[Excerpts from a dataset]
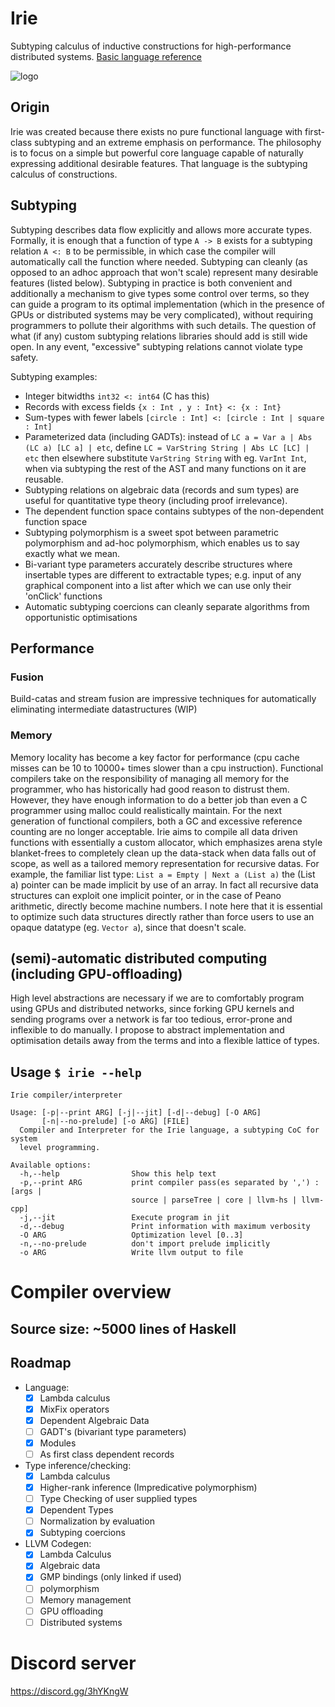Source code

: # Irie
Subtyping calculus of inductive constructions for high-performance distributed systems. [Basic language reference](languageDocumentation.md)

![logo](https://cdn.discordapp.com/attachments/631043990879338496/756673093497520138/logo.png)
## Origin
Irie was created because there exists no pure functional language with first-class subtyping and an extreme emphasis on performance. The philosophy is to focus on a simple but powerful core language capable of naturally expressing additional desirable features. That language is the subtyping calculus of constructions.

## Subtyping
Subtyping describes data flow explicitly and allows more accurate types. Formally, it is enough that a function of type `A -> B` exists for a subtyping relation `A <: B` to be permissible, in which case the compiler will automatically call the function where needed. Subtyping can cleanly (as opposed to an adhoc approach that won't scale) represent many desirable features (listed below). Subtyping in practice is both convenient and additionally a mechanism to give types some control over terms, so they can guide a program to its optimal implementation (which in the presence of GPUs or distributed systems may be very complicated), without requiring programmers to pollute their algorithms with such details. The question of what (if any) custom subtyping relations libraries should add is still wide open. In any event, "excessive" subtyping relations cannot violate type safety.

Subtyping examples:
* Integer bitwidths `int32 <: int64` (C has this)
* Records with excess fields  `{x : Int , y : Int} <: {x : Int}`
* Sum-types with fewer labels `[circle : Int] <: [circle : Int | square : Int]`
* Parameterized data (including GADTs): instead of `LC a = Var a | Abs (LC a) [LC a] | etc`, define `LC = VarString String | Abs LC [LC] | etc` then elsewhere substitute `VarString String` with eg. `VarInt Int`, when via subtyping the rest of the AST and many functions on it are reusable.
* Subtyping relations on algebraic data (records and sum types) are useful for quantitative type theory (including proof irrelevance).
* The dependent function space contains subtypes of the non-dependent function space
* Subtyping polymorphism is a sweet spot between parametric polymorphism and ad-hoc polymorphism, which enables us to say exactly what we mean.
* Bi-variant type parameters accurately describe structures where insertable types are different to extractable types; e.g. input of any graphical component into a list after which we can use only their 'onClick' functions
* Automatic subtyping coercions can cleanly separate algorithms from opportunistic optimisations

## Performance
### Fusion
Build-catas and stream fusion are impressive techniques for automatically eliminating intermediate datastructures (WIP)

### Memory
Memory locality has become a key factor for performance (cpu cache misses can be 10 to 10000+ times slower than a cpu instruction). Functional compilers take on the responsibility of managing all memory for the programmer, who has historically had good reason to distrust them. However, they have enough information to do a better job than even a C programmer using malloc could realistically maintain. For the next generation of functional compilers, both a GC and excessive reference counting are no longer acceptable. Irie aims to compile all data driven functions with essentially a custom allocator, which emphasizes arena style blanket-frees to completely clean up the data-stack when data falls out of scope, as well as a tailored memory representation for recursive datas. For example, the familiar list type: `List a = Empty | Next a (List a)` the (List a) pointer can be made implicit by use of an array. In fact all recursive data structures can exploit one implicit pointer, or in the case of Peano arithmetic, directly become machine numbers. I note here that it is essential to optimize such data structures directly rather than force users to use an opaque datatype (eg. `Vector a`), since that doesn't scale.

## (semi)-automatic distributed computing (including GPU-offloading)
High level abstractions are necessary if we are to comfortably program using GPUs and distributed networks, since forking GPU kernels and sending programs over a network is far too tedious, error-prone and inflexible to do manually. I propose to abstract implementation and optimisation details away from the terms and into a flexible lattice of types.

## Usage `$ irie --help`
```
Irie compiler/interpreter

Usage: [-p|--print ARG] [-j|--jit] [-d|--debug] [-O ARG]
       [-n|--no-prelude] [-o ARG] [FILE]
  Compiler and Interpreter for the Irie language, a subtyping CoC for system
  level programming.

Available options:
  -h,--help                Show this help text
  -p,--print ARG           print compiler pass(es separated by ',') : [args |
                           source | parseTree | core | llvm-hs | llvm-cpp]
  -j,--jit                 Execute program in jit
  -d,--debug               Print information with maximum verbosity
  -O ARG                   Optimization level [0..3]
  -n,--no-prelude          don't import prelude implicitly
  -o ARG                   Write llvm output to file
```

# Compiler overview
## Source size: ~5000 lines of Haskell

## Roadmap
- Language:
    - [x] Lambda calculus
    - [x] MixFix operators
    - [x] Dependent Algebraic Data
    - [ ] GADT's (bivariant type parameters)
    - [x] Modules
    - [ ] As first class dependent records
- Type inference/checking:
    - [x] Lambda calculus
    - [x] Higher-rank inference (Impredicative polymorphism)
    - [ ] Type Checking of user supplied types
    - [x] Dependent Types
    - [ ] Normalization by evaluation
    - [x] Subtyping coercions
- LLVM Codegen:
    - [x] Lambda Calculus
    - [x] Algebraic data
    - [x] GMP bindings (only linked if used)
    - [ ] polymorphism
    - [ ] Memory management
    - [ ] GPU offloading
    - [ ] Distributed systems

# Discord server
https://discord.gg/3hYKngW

▸ **WORK INSTRUCTION**: Your answer should consist of the lines above that hold the word "polymorphism", copied exactly.

▸ **WORKED SOLUTION**:
* Subtyping polymorphism is a sweet spot between parametric polymorphism and ad-hoc polymorphism, which enables us to say exactly what we mean.
    - [x] Higher-rank inference (Impredicative polymorphism)
    - [ ] polymorphism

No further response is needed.